«Gli uomini liberi, quando sono in coscienza convinti della bontà, della giustezza di una certa strada, [fanno] tutto quello che possono fare con i mezzi che hanno a loro disposizione per percorrerla malgrado ogni ostacolo, nell’interesse non solo di una organizzazione o di un gruppo, ma nell’interesse di tutti» (M. Romani, Risorgimento sindacale, p. 329).

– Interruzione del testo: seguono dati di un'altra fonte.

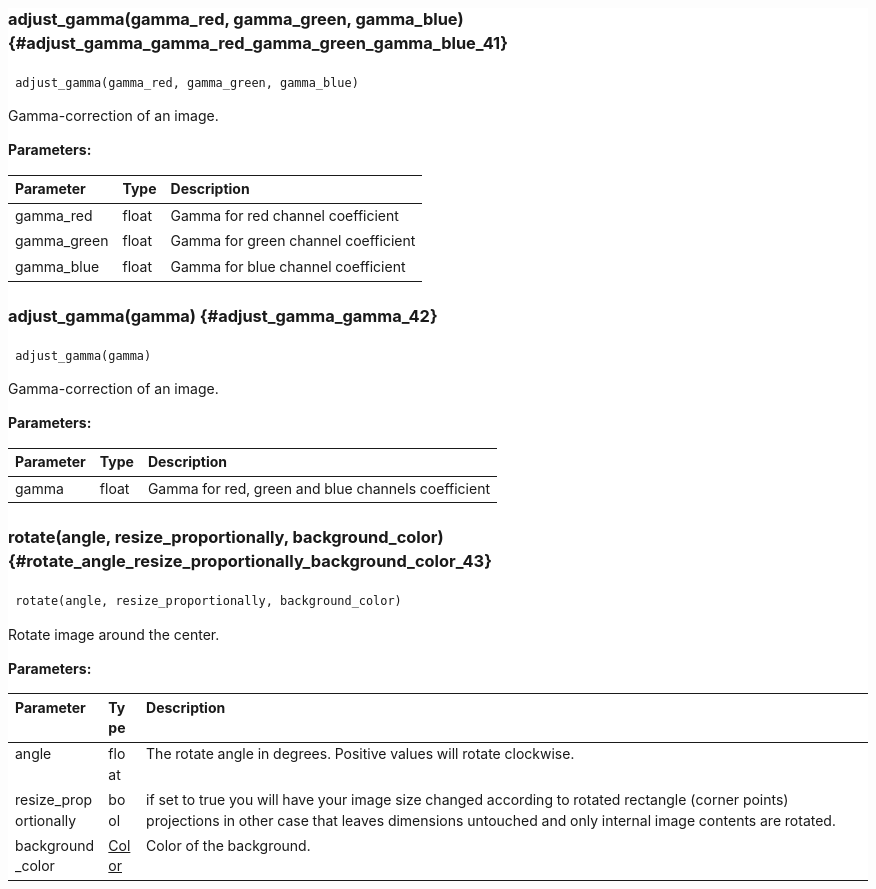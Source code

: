 ### adjust_gamma(gamma_red, gamma_green, gamma_blue) {#adjust_gamma_gamma_red_gamma_green_gamma_blue_41}


```
 adjust_gamma(gamma_red, gamma_green, gamma_blue) 
```

Gamma-correction of an image.

**Parameters:**

| Parameter | Type | Description |
| :- | :- | :- |
| gamma_red | float | Gamma for red channel coefficient |
| gamma_green | float | Gamma for green channel coefficient |
| gamma_blue | float | Gamma for blue channel coefficient |

### adjust_gamma(gamma) {#adjust_gamma_gamma_42}


```
 adjust_gamma(gamma) 
```

Gamma-correction of an image.

**Parameters:**

| Parameter | Type | Description |
| :- | :- | :- |
| gamma | float | Gamma for red, green and blue channels coefficient |

### rotate(angle, resize_proportionally, background_color) {#rotate_angle_resize_proportionally_background_color_43}


```
 rotate(angle, resize_proportionally, background_color) 
```

Rotate image around the center.

**Parameters:**

| Parameter | Type | Description |
| :- | :- | :- |
| angle | float | The rotate angle in degrees. Positive values will rotate clockwise. |
| resize_proportionally | bool | if set to <c>true</c> you will have your image size changed according to rotated rectangle (corner points) projections in other case that leaves dimensions untouched and only internal image contents are rotated. |
| background_color | [Color](/imaging/python-net/aspose.imaging/color) | Color of the background. |
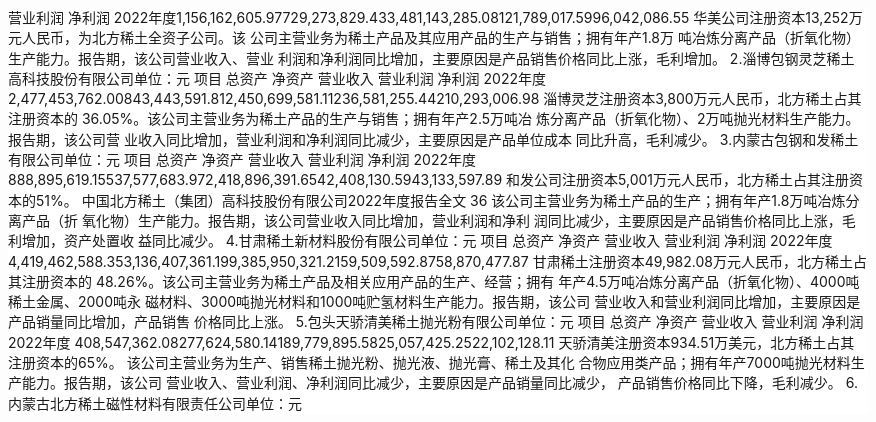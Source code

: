 营业利润
净利润
2022年度1,156,162,605.97729,273,829.433,481,143,285.08121,789,017.5996,042,086.55
华美公司注册资本13,252万元人民币，为北方稀土全资子公司。该
公司主营业务为稀土产品及其应用产品的生产与销售；拥有年产1.8万
吨冶炼分离产品（折氧化物）生产能力。报告期，该公司营业收入、营业
利润和净利润同比增加，主要原因是产品销售价格同比上涨，毛利增加。
2.淄博包钢灵芝稀土高科技股份有限公司单位：元
项目
总资产
净资产
营业收入
营业利润
净利润
2022年度2,477,453,762.00843,443,591.812,450,699,581.11236,581,255.44210,293,006.98
淄博灵芝注册资本3,800万元人民币，北方稀土占其注册资本的
36.05%。该公司主营业务为稀土产品的生产与销售；拥有年产2.5万吨冶
炼分离产品（折氧化物）、2万吨抛光材料生产能力。报告期，该公司营
业收入同比增加，营业利润和净利润同比减少，主要原因是产品单位成本
同比升高，毛利减少。
3.内蒙古包钢和发稀土有限公司单位：元
项目
总资产
净资产
营业收入
营业利润
净利润
2022年度888,895,619.15537,577,683.972,418,896,391.6542,408,130.5943,133,597.89
和发公司注册资本5,001万元人民币，北方稀土占其注册资本的51%。
中国北方稀土（集团）高科技股份有限公司2022年度报告全文
36
该公司主营业务为稀土产品的生产；拥有年产1.8万吨冶炼分离产品（折
氧化物）生产能力。报告期，该公司营业收入同比增加，营业利润和净利
润同比减少，主要原因是产品销售价格同比上涨，毛利增加，资产处置收
益同比减少。
4.甘肃稀土新材料股份有限公司单位：元
项目
总资产
净资产
营业收入
营业利润
净利润
2022年度4,419,462,588.353,136,407,361.199,385,950,321.2159,509,592.8758,870,477.87
甘肃稀土注册资本49,982.08万元人民币，北方稀土占其注册资本的
48.26%。该公司主营业务为稀土产品及相关应用产品的生产、经营；拥有
年产4.5万吨冶炼分离产品（折氧化物）、4000吨稀土金属、2000吨永
磁材料、3000吨抛光材料和1000吨贮氢材料生产能力。报告期，该公司
营业收入和营业利润同比增加，主要原因是产品销量同比增加，产品销售
价格同比上涨。
5.包头天骄清美稀土抛光粉有限公司单位：元
项目
总资产
净资产
营业收入
营业利润
净利润
2022年度
408,547,362.08277,624,580.14189,779,895.5825,057,425.2522,102,128.11
天骄清美注册资本934.51万美元，北方稀土占其注册资本的65%。
该公司主营业务为生产、销售稀土抛光粉、抛光液、抛光膏、稀土及其化
合物应用类产品；拥有年产7000吨抛光材料生产能力。报告期，该公司
营业收入、营业利润、净利润同比减少，主要原因是产品销量同比减少，
产品销售价格同比下降，毛利减少。
6.内蒙古北方稀土磁性材料有限责任公司单位：元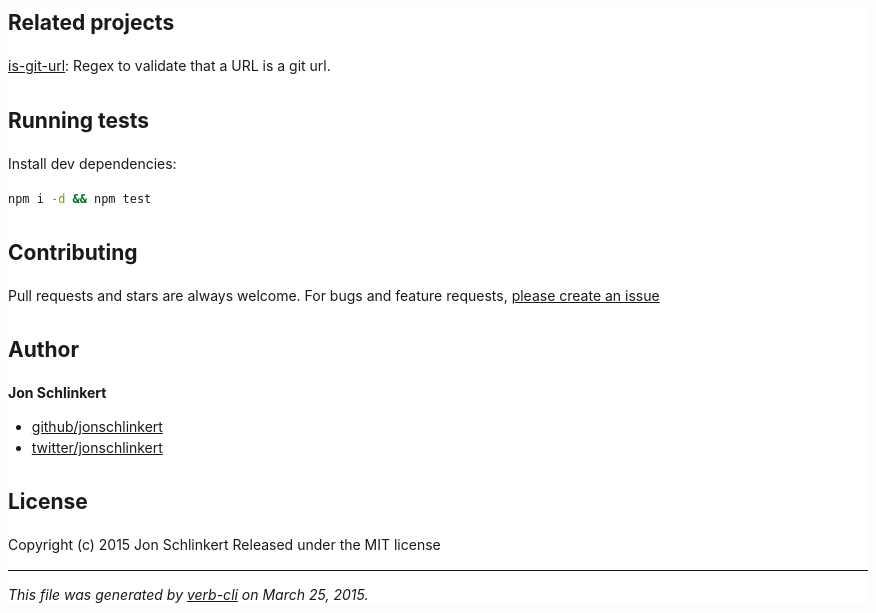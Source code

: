 ## Related projects
[is-git-url](https://github.com/jonschlinkert/is-git-url): Regex to validate that a URL is a git url.

## Running tests
Install dev dependencies:

```bash
npm i -d && npm test
```


## Contributing
Pull requests and stars are always welcome. For bugs and feature requests, [please create an issue](https://github.com/jonschlinkert/parse-github-url/issues)


## Author

**Jon Schlinkert**

 + [github/jonschlinkert](https://github.com/jonschlinkert)
 + [twitter/jonschlinkert](http://twitter.com/jonschlinkert)


## License
Copyright (c) 2015 Jon Schlinkert
Released under the MIT license

***

_This file was generated by [verb-cli](https://github.com/assemble/verb-cli) on March 25, 2015._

Il tema del lavoro e delle rappresentanze sociali, che ne sono la principale fonte regolativa (le cosiddette Parti Sociali, ovvero le organizzazioni dei datori di lavoro e i sindacati), continuano a essere al centro dei dibattiti nel Paese e sui media, in una realtà economica e sociale abbastanza critica, con una ripresa che è timidamente in atto, ma che non è ancora in grado di “trascinare” posti di lavoro aggiuntivi.
In questo autunno appena iniziato, la cassa integrazione, compresa quella in deroga (applicata anche nelle piccole e piccolissime imprese) tende a mascherare una situazione di disoccupazione sostanziale: i giovani, in particolare, faticano a trovare soluzioni stabili di lavoro, le imprese risultano timide ad avviare nuovi investimenti, anche per le perduranti difficoltà sia sul fronte del credito che delle autorizzazioni burocratiche.

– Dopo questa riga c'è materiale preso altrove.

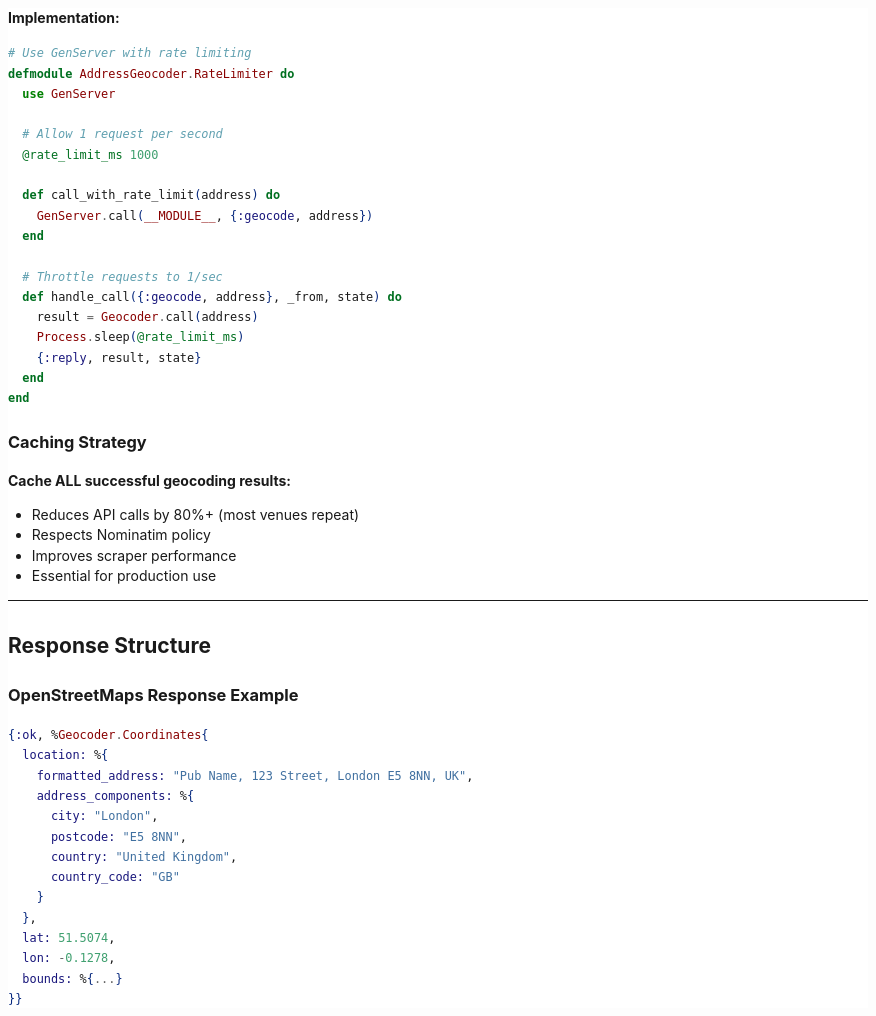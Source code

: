 **Implementation:**
```elixir
# Use GenServer with rate limiting
defmodule AddressGeocoder.RateLimiter do
  use GenServer

  # Allow 1 request per second
  @rate_limit_ms 1000

  def call_with_rate_limit(address) do
    GenServer.call(__MODULE__, {:geocode, address})
  end

  # Throttle requests to 1/sec
  def handle_call({:geocode, address}, _from, state) do
    result = Geocoder.call(address)
    Process.sleep(@rate_limit_ms)
    {:reply, result, state}
  end
end
```

### Caching Strategy

**Cache ALL successful geocoding results:**
- Reduces API calls by 80%+ (most venues repeat)
- Respects Nominatim policy
- Improves scraper performance
- Essential for production use

---

## Response Structure

### OpenStreetMaps Response Example

```elixir
{:ok, %Geocoder.Coordinates{
  location: %{
    formatted_address: "Pub Name, 123 Street, London E5 8NN, UK",
    address_components: %{
      city: "London",
      postcode: "E5 8NN",
      country: "United Kingdom",
      country_code: "GB"
    }
  },
  lat: 51.5074,
  lon: -0.1278,
  bounds: %{...}
}}
```
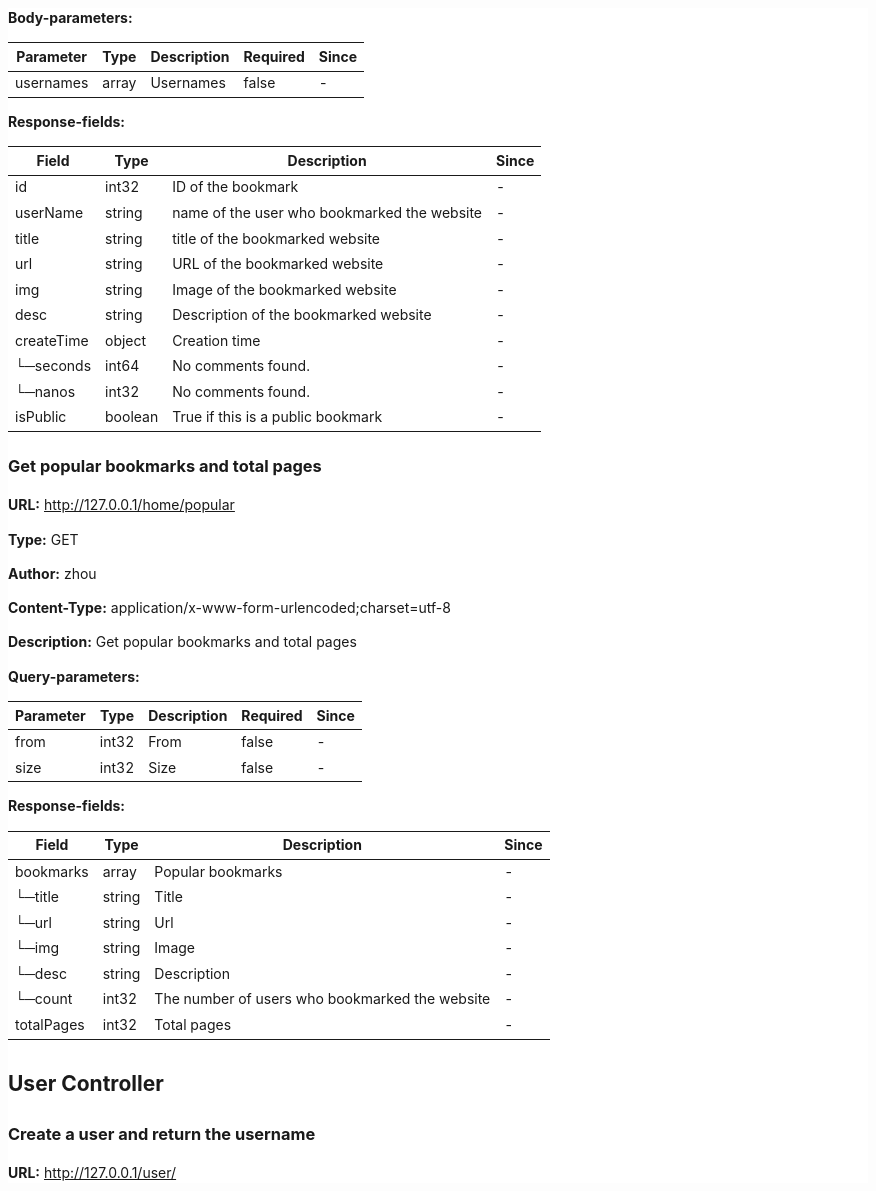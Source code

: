 **Body-parameters:**

Parameter | Type|Description|Required|Since
---|---|---|---|---
usernames|array|Usernames|false|-

**Response-fields:**

Field | Type|Description|Since
---|---|---|---
id|int32|ID of the bookmark|-
userName|string|name of the user who bookmarked the website|-
title|string|title of the bookmarked website|-
url|string|URL of the bookmarked website|-
img|string|Image of the bookmarked website|-
desc|string|Description of the bookmarked website|-
createTime|object|Creation time|-
└─seconds|int64|No comments found.|-
└─nanos|int32|No comments found.|-
isPublic|boolean|True if this is a public bookmark|-


### Get popular bookmarks and total pages
**URL:** http://127.0.0.1/home/popular

**Type:** GET

**Author:** zhou

**Content-Type:** application/x-www-form-urlencoded;charset=utf-8

**Description:** Get popular bookmarks and total pages

**Query-parameters:**

Parameter | Type|Description|Required|Since
---|---|---|---|---
from|int32|From|false|-
size|int32|Size|false|-

**Response-fields:**

Field | Type|Description|Since
---|---|---|---
bookmarks|array|Popular bookmarks|-
└─title|string|Title|-
└─url|string|Url|-
└─img|string|Image|-
└─desc|string|Description|-
└─count|int32|The number of users who bookmarked the website|-
totalPages|int32|Total pages|-


## User Controller
### Create a user and return the username
**URL:** http://127.0.0.1/user/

Un panorama quindi non confortante, che, tuttavia, non può paralizzare o rappresentare una obiezione per chi è impegnato seriamente con la realtà del lavoro, in particolare per chi ricopre ruoli e funzioni di rappresentanza e di responsabilità nel disegnare regole (o innescare stimoli) sull’area della contrattazione collettiva, principale strumento del dialogo sociale.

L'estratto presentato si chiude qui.